The estimated ODE trajectories for each sector are plotted in Fig. 4. We first observe that all the trajectories dropped to their valleys after the sudden crash of the global stock market on February 20, 2020. During that period, multiple circuit breakers were triggered by the coronavirus pandemic. From then on, several sectors kept suffering from the long-lasting stock price decrease, such as the consumer services and the energy industry. In the meantime, some other companies grabbed the opportunities and made huge profits. Besides the online retail companies, information technology companies kept boosting under the growing demands for information services and electronics devices. At the end of the year 2020, we witnessed rebounds in all sectors. On November 24, Dow Jones hit 30,000 during the United States presidential transition.

6 Conclusion

In this article, we propose a new approach called JADE for parameter estimation in generalized sparse additive ODEs. A unified estimation framework is developed by taking into account the data likelihood, ODE fidelity and sparse regularization simultaneously. It covers existing two-stage collocation methods, the generalized profiling method and our JADE procedure. As a joint approach, JADE has the advantage in estimating the latent processes and additive ODE components by regularizing the smooth fits with the ODE system, while the group lasso penalty helps achieve a sparse estimation of the network structure at the same time.

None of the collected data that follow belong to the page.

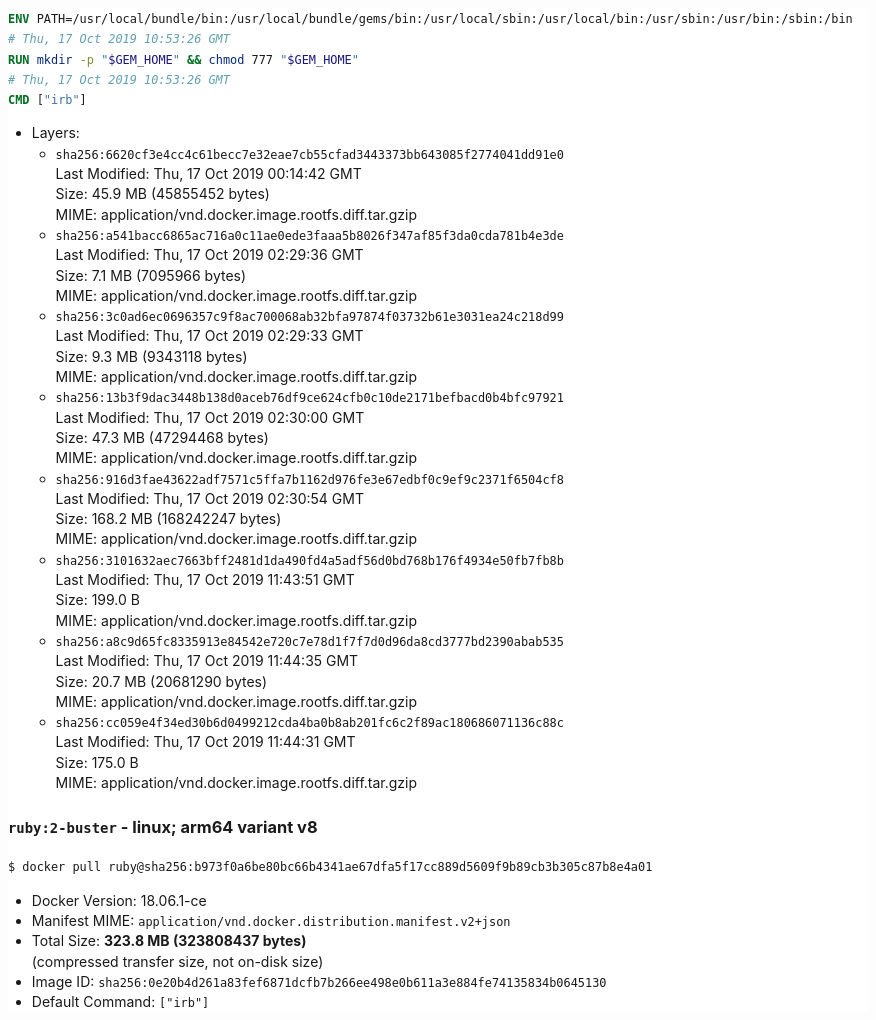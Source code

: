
 ```dockerfile
ENV PATH=/usr/local/bundle/bin:/usr/local/bundle/gems/bin:/usr/local/sbin:/usr/local/bin:/usr/sbin:/usr/bin:/sbin:/bin
# Thu, 17 Oct 2019 10:53:26 GMT
RUN mkdir -p "$GEM_HOME" && chmod 777 "$GEM_HOME"
# Thu, 17 Oct 2019 10:53:26 GMT
CMD ["irb"]
```

-	Layers:
	-	`sha256:6620cf3e4cc4c61becc7e32eae7cb55cfad3443373bb643085f2774041dd91e0`  
		Last Modified: Thu, 17 Oct 2019 00:14:42 GMT  
		Size: 45.9 MB (45855452 bytes)  
		MIME: application/vnd.docker.image.rootfs.diff.tar.gzip
	-	`sha256:a541bacc6865ac716a0c11ae0ede3faaa5b8026f347af85f3da0cda781b4e3de`  
		Last Modified: Thu, 17 Oct 2019 02:29:36 GMT  
		Size: 7.1 MB (7095966 bytes)  
		MIME: application/vnd.docker.image.rootfs.diff.tar.gzip
	-	`sha256:3c0ad6ec0696357c9f8ac700068ab32bfa97874f03732b61e3031ea24c218d99`  
		Last Modified: Thu, 17 Oct 2019 02:29:33 GMT  
		Size: 9.3 MB (9343118 bytes)  
		MIME: application/vnd.docker.image.rootfs.diff.tar.gzip
	-	`sha256:13b3f9dac3448b138d0aceb76df9ce624cfb0c10de2171befbacd0b4bfc97921`  
		Last Modified: Thu, 17 Oct 2019 02:30:00 GMT  
		Size: 47.3 MB (47294468 bytes)  
		MIME: application/vnd.docker.image.rootfs.diff.tar.gzip
	-	`sha256:916d3fae43622adf7571c5ffa7b1162d976fe3e67edbf0c9ef9c2371f6504cf8`  
		Last Modified: Thu, 17 Oct 2019 02:30:54 GMT  
		Size: 168.2 MB (168242247 bytes)  
		MIME: application/vnd.docker.image.rootfs.diff.tar.gzip
	-	`sha256:3101632aec7663bff2481d1da490fd4a5adf56d0bd768b176f4934e50fb7fb8b`  
		Last Modified: Thu, 17 Oct 2019 11:43:51 GMT  
		Size: 199.0 B  
		MIME: application/vnd.docker.image.rootfs.diff.tar.gzip
	-	`sha256:a8c9d65fc8335913e84542e720c7e78d1f7f7d0d96da8cd3777bd2390abab535`  
		Last Modified: Thu, 17 Oct 2019 11:44:35 GMT  
		Size: 20.7 MB (20681290 bytes)  
		MIME: application/vnd.docker.image.rootfs.diff.tar.gzip
	-	`sha256:cc059e4f34ed30b6d0499212cda4ba0b8ab201fc6c2f89ac180686071136c88c`  
		Last Modified: Thu, 17 Oct 2019 11:44:31 GMT  
		Size: 175.0 B  
		MIME: application/vnd.docker.image.rootfs.diff.tar.gzip

### `ruby:2-buster` - linux; arm64 variant v8

```console
$ docker pull ruby@sha256:b973f0a6be80bc66b4341ae67dfa5f17cc889d5609f9b89cb3b305c87b8e4a01
```

-	Docker Version: 18.06.1-ce
-	Manifest MIME: `application/vnd.docker.distribution.manifest.v2+json`
-	Total Size: **323.8 MB (323808437 bytes)**  
	(compressed transfer size, not on-disk size)
-	Image ID: `sha256:0e20b4d261a83fef6871dcfb7b266ee498e0b611a3e884fe74135834b0645130`
-	Default Command: `["irb"]`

To address the computational issue, we design a block coordinate descent algorithm with provable global convergence. Compared to the classical iteratively re-weighted least squares algorithm for generalized linear models, JADE adopts a gradient-descent optimization strategy where an inexact line search is applied instead of exact Hessian calculations. It is simple, highly parallelizable, and achieves great generalization performance. Empirically, JADE is superior in both latent process and ODE parameter estimation together with reliable sparse network identification. To sum up, JADE is a good alternative for dynamical modeling of non-Gaussian data with nonlinear ODEs.